Add half of the flour, stir just a bit, now add a splash of the buttermilk, stir again a little. Add the rest of the flour and stir, and now the rest of the buttermilk. Stir until everything barely comes together and then very gently fold in one cup of the blueberries. Scrape the batter evenly into the prepared cake pan and set aside.
Make the streusel: whir the flour, butter, brown sugar, thyme and walnuts in a food processor, pulsing about 20 to 30 times until the mixture has gone past crumbly/sandy to slightly moist, like the beginning of a dough. Crumble 2/3 of it over the cake batter, sprinkle the remaining 1/3 cup berries on top of that, and then add the last of the crumble*. Barely pat in place with your fingertips.

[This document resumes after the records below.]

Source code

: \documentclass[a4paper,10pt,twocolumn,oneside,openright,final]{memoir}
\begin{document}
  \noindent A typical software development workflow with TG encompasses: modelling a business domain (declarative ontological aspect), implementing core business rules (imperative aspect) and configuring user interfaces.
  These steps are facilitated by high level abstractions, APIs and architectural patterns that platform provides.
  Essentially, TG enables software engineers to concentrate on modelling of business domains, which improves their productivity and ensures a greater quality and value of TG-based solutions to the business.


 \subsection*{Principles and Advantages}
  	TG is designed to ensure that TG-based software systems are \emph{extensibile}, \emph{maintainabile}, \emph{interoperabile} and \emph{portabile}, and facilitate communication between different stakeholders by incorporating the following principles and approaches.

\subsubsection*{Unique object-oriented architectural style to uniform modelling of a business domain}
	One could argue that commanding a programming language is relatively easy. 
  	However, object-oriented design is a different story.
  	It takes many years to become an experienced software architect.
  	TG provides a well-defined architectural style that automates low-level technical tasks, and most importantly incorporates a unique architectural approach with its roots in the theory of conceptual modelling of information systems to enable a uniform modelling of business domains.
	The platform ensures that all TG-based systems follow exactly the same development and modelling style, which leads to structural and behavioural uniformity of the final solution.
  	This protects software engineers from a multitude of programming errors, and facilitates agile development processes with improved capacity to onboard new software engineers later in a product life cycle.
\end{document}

Place the coffee cake in the oven and bake for 35 to 40 minutes or until the top is golden and a toothpick inserted into the center of the cake comes out clean. When it is almost finished, sprinkle some raw sugar all over the top to give it that extra sparkle. Let the cake cool for five minutes and then remove it carefully from the pan to cool on a rack**.
Serves 12 – 16 modest slices.
*I think you could safely skip this extra layering at the end, as the round cake pan doesn’t allow for a full layer of blueberries the second time anyway.
**This was tricky, particularly because of the crumbly topping and raw sugar I’d sprinkled above that. I recommend loosening all around the edges of the cake and putting a baking sheet covered with aluminum foil on top of the pan, turning it out, then turning again onto another flat platter. Only had a few crumbs on the counter, so I call that success.